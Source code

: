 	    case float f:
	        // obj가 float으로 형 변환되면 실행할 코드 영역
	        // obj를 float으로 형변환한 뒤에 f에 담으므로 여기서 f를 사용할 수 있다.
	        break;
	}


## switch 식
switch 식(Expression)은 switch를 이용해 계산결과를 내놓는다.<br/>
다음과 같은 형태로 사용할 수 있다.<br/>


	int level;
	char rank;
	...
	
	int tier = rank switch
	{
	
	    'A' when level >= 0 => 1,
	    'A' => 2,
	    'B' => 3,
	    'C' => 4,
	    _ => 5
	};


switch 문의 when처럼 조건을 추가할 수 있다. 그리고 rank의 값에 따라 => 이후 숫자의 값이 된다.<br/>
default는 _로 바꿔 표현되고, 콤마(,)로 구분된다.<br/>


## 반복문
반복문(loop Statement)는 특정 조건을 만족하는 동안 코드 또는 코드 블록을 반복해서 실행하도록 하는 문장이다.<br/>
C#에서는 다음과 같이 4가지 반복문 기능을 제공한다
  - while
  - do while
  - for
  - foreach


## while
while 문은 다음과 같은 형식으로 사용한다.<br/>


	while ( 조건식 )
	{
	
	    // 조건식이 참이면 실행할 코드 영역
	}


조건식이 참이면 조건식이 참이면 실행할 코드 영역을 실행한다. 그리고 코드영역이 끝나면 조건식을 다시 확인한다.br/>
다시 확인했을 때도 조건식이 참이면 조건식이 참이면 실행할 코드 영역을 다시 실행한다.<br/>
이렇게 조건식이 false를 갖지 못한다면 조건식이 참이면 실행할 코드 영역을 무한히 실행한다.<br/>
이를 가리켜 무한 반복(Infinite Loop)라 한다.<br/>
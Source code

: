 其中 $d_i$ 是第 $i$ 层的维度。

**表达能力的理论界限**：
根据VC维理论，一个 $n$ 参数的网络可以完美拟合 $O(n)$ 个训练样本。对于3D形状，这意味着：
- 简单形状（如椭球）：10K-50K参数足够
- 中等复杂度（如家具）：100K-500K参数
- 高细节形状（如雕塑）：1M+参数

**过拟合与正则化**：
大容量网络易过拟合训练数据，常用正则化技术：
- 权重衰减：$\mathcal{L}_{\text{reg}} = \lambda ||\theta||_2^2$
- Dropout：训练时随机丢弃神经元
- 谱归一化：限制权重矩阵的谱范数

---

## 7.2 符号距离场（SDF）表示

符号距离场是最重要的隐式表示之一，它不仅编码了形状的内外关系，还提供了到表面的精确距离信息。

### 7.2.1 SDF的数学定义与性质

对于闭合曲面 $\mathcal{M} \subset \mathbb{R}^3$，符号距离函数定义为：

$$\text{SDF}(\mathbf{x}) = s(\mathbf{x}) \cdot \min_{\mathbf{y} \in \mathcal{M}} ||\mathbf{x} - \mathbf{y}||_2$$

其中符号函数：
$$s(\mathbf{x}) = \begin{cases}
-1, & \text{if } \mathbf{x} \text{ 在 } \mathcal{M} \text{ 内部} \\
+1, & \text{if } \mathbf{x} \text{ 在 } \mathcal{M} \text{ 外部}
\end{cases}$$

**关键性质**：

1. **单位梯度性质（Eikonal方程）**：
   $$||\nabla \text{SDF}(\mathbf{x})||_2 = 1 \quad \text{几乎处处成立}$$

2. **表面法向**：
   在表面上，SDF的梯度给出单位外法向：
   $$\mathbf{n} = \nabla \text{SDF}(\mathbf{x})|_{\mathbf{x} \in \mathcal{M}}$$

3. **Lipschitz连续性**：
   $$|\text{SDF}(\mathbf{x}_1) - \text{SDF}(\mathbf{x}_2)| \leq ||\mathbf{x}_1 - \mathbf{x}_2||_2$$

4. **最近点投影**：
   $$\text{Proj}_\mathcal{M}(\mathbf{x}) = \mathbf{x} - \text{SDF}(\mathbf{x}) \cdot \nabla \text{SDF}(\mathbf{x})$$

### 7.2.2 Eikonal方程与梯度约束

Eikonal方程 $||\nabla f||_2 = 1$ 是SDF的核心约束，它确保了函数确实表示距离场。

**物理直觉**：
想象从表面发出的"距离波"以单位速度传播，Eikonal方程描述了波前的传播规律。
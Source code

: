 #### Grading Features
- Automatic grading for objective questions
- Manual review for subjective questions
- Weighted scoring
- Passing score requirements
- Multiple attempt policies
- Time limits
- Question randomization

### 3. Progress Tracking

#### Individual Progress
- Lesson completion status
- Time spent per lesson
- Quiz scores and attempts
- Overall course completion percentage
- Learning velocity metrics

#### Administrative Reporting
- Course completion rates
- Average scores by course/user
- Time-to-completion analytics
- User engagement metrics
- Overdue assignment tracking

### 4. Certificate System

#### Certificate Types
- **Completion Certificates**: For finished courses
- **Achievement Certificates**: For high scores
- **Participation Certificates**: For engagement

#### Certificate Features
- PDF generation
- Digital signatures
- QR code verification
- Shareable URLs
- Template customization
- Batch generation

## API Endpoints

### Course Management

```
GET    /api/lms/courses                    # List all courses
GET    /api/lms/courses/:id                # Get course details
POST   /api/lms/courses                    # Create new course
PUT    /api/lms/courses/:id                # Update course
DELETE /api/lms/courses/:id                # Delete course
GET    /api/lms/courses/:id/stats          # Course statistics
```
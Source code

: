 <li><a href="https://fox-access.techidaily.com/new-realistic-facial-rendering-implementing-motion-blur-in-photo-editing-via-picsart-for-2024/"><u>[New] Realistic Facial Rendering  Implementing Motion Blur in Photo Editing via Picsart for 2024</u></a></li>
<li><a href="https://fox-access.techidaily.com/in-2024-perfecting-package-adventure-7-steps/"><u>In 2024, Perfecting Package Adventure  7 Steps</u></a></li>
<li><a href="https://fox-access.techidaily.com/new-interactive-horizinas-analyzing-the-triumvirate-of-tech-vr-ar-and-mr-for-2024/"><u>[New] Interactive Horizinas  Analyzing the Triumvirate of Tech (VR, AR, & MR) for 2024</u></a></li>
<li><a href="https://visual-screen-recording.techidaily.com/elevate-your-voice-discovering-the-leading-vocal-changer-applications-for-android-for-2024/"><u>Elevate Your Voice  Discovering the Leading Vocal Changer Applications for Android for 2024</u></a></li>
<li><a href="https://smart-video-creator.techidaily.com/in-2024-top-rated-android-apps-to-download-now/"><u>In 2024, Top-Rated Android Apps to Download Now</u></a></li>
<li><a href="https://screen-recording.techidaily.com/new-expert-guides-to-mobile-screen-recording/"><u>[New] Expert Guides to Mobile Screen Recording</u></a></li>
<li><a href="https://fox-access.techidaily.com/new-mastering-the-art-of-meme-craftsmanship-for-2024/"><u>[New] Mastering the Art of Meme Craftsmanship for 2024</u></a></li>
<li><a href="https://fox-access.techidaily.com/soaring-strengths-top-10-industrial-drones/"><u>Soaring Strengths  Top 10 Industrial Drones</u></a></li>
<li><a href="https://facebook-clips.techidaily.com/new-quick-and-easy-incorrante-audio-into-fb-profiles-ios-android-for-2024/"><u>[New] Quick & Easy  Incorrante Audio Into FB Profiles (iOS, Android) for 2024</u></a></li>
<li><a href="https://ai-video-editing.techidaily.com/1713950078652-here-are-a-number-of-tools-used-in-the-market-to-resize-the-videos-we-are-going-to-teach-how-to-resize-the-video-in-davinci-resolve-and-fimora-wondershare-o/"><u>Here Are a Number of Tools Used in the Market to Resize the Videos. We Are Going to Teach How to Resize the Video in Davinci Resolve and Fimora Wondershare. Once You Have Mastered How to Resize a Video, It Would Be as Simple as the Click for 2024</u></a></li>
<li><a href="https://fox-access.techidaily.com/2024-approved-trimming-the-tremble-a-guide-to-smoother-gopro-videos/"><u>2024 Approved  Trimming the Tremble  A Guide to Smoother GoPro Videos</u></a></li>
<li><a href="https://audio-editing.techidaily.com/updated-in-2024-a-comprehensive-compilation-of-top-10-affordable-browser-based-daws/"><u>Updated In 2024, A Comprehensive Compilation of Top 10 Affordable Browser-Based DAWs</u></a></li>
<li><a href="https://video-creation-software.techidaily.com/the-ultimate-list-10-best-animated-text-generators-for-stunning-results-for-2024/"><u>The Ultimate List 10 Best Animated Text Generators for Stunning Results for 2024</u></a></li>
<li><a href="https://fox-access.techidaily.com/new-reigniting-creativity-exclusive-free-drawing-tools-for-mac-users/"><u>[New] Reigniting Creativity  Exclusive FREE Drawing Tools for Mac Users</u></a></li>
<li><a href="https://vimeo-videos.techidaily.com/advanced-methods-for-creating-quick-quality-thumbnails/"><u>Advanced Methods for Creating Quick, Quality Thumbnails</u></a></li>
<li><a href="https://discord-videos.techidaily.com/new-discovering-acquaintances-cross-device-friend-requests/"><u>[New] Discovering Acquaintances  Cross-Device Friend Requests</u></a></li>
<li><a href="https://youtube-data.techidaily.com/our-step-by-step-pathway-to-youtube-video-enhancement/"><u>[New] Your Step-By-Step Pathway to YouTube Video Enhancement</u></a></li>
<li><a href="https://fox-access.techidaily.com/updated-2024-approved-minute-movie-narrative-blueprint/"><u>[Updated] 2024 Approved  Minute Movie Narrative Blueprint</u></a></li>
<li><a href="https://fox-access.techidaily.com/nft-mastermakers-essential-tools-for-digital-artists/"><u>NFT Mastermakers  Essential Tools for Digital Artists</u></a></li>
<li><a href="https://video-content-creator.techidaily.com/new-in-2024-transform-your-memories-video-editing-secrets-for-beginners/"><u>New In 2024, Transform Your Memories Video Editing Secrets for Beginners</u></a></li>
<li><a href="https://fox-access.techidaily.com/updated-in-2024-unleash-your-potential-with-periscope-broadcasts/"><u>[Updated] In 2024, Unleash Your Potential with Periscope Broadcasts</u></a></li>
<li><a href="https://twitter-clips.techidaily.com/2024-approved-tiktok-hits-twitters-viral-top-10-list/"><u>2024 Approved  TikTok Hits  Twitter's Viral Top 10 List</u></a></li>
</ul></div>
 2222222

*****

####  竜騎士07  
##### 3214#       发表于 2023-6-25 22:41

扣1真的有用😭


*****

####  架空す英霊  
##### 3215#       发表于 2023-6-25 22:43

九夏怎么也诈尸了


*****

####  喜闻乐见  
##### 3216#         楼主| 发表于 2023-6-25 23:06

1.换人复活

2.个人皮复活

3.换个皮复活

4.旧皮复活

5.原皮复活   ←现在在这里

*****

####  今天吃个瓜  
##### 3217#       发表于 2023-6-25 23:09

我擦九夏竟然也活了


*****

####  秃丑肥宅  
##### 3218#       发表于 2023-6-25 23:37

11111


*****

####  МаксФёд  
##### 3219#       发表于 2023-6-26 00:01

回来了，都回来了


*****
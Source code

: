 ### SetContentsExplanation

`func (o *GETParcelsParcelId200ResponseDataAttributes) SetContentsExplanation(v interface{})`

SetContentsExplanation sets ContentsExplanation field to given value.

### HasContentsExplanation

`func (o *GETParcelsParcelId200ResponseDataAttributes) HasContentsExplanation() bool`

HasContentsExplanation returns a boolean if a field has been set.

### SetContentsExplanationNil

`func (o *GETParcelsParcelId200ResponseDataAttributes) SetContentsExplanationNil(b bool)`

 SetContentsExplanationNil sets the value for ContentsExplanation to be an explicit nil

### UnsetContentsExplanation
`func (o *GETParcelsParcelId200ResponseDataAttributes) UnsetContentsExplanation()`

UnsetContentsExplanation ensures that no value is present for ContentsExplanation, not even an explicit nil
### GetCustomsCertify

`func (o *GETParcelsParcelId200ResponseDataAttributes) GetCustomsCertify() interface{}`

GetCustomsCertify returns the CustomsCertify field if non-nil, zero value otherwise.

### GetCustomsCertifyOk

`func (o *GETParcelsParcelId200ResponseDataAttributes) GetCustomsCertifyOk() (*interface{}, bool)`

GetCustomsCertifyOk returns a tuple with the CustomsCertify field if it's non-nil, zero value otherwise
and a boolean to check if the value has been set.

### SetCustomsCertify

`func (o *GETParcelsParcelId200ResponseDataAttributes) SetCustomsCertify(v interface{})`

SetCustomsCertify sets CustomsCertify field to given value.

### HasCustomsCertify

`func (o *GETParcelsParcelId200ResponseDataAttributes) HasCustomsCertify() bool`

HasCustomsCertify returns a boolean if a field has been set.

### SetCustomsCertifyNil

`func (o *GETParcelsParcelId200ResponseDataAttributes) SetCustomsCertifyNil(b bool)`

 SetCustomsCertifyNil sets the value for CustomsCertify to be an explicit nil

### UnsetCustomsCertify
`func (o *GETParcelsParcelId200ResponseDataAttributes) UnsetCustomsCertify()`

### About this task
Lines holding the word "access": say how many there are in the data, and nothing more.

### Result of the task
10